Swiss banks may cut more jobs and increase fees as tougher regulations and lower margins put them under pressure, according to an industry group.
Banks’ share of Swiss gross domestic product will probably continue declining until at least 2015, after falling to 6.1 percent in 2011 from 8 percent in 2007, the Basel-based Swiss Bankers Association said in a study based on calculations from BAK Basel Economics AG, an economic research institute.
Should tax and other regulations evolve unfavorably, “everyone will feel the impact of this in the form of fewer jobs, lower tax revenue and more expensive banking services,” SBA Chief Executive Officer Claude-Alain Margelisch said in an e-mailed statement. “The financial center is of crucial importance to the Swiss economy.”

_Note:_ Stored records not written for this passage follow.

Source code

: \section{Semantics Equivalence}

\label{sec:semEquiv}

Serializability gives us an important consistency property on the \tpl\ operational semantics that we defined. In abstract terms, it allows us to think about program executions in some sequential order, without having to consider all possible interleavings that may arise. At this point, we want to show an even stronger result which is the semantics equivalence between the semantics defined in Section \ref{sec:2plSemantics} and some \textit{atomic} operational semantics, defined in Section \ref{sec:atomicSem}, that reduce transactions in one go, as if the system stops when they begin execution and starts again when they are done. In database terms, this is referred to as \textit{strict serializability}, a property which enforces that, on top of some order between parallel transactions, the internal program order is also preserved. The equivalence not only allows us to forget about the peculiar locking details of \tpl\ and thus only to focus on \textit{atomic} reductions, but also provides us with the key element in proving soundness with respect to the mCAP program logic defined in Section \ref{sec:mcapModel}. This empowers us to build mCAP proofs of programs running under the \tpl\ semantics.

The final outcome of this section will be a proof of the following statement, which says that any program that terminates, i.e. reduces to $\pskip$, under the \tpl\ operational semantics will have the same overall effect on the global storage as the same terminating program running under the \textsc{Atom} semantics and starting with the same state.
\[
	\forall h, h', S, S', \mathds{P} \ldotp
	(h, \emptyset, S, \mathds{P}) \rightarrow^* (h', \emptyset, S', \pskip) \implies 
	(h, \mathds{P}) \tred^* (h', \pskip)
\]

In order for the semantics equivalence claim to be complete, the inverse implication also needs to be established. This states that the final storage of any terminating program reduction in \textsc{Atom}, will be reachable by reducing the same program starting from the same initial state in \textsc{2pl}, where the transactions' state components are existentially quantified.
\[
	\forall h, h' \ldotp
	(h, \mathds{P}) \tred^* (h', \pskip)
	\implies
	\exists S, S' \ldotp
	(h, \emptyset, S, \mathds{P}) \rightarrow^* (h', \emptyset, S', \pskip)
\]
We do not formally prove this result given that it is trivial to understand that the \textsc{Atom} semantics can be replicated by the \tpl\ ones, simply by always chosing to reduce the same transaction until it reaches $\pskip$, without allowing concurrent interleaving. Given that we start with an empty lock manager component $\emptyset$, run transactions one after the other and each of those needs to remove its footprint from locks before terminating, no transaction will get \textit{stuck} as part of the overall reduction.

The association forecasts a 0.3 percent annual decline in the 146,000 Swiss banking jobs until 2020. Banking industry growth, which outpaced the wider national economy over the past 20 years, may slow in 2012 and 2013, according to the SBA, which has 347 members, including UBS AG and Credit Suisse Group AG.
By cutting expenses, including wages, and boosting revenue, Swiss banks improved their average cost-to-income ratio, a measure of financial strength, to 68.3 percent in 2011, from 82.4 percent in 2008, according to the study.